* Material for this task *
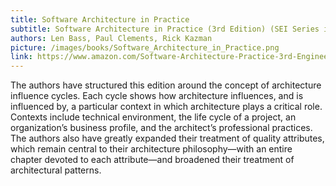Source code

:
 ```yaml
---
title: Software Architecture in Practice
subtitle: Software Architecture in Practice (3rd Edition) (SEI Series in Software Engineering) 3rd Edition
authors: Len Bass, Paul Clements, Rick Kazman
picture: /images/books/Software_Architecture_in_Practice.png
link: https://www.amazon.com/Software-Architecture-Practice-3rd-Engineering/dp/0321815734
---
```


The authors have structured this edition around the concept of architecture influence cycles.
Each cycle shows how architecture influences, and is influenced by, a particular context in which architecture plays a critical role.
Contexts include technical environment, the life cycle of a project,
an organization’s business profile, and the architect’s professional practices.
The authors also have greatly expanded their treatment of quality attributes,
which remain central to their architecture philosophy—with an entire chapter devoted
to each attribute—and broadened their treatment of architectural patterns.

---

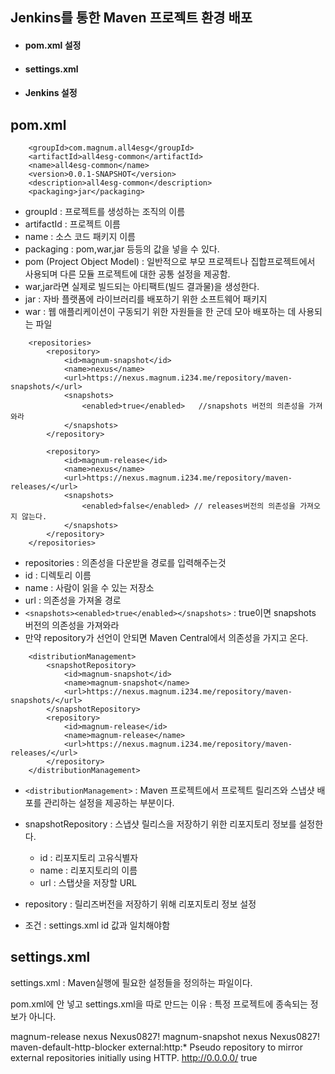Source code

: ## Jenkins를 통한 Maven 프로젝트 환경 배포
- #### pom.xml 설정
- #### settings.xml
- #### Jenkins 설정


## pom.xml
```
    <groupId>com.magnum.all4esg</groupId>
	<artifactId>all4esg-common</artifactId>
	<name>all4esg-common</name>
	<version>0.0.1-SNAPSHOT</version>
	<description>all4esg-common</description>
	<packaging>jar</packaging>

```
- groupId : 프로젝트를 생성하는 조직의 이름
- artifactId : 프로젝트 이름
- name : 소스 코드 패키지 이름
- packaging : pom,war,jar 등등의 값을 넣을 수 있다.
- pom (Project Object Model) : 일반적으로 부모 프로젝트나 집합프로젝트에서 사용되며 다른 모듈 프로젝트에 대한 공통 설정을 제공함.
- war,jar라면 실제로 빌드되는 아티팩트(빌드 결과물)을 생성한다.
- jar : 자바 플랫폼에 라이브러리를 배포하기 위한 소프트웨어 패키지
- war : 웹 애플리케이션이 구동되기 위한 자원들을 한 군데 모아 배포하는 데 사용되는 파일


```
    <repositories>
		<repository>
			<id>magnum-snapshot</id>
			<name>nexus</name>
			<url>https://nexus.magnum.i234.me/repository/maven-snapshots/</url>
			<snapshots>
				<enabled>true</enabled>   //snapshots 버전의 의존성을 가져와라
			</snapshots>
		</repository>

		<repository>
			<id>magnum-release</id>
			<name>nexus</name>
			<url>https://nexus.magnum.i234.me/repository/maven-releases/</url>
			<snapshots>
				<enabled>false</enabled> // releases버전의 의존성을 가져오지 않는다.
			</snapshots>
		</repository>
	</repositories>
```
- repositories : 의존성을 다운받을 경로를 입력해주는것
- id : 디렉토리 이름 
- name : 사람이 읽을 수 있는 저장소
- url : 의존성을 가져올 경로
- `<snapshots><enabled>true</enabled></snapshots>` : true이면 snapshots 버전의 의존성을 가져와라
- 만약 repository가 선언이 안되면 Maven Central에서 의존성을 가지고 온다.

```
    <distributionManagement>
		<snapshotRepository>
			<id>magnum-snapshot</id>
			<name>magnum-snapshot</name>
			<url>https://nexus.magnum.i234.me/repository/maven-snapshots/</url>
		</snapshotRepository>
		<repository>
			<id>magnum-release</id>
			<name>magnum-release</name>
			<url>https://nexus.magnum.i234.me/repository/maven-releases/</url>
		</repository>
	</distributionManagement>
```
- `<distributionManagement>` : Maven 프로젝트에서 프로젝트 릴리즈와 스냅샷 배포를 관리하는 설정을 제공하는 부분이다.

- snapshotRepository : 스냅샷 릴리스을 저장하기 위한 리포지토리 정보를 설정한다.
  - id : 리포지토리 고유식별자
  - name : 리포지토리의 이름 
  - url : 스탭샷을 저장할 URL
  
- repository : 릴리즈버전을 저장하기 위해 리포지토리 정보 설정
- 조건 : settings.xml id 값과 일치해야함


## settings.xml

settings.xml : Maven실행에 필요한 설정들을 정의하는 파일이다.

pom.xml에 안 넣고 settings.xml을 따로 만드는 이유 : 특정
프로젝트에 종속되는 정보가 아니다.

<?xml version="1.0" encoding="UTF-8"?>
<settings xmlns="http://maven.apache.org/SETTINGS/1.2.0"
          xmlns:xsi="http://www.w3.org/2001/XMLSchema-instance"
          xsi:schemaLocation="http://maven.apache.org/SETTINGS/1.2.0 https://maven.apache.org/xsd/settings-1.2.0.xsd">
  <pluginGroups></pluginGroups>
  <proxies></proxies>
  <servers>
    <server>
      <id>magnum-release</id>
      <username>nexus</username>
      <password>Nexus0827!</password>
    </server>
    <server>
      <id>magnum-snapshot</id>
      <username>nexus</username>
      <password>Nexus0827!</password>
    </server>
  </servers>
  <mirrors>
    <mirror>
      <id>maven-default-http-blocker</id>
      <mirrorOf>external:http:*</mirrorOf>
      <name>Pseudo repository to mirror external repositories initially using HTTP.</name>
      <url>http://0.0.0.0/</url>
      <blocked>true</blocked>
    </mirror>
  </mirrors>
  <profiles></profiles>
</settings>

--

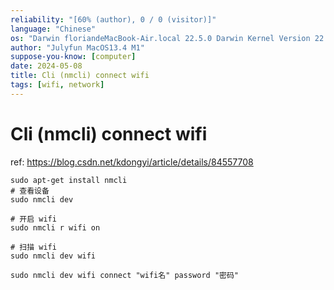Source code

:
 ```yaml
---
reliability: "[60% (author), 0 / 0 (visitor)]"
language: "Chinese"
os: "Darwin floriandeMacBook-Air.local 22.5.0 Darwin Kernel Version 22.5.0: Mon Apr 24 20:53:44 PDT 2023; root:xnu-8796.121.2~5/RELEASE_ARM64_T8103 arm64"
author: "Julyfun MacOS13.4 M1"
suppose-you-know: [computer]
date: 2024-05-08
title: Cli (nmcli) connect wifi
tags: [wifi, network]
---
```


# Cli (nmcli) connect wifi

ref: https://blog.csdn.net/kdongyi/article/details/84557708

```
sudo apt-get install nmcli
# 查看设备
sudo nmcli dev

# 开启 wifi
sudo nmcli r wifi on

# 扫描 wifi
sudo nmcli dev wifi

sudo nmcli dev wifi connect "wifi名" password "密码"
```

* Exercise goal *
The answer is the lines above between the line holding "- name : 리포지토리의 이름" and the line holding "</settings>", inclusive, each written out exactly, and no others.

* Answer for the task *
  - name : 리포지토리의 이름 
  - url : 스탭샷을 저장할 URL
  
- repository : 릴리즈버전을 저장하기 위해 리포지토리 정보 설정
- 조건 : settings.xml id 값과 일치해야함


## settings.xml

settings.xml : Maven실행에 필요한 설정들을 정의하는 파일이다.

pom.xml에 안 넣고 settings.xml을 따로 만드는 이유 : 특정
프로젝트에 종속되는 정보가 아니다.

<?xml version="1.0" encoding="UTF-8"?>
<settings xmlns="http://maven.apache.org/SETTINGS/1.2.0"
          xmlns:xsi="http://www.w3.org/2001/XMLSchema-instance"
          xsi:schemaLocation="http://maven.apache.org/SETTINGS/1.2.0 https://maven.apache.org/xsd/settings-1.2.0.xsd">
  <pluginGroups></pluginGroups>
  <proxies></proxies>
  <servers>
    <server>
      <id>magnum-release</id>
      <username>nexus</username>
      <password>Nexus0827!</password>
    </server>
    <server>
      <id>magnum-snapshot</id>
      <username>nexus</username>
      <password>Nexus0827!</password>
    </server>
  </servers>
  <mirrors>
    <mirror>
      <id>maven-default-http-blocker</id>
      <mirrorOf>external:http:*</mirrorOf>
      <name>Pseudo repository to mirror external repositories initially using HTTP.</name>
      <url>http://0.0.0.0/</url>
      <blocked>true</blocked>
    </mirror>
  </mirrors>
  <profiles></profiles>
</settings>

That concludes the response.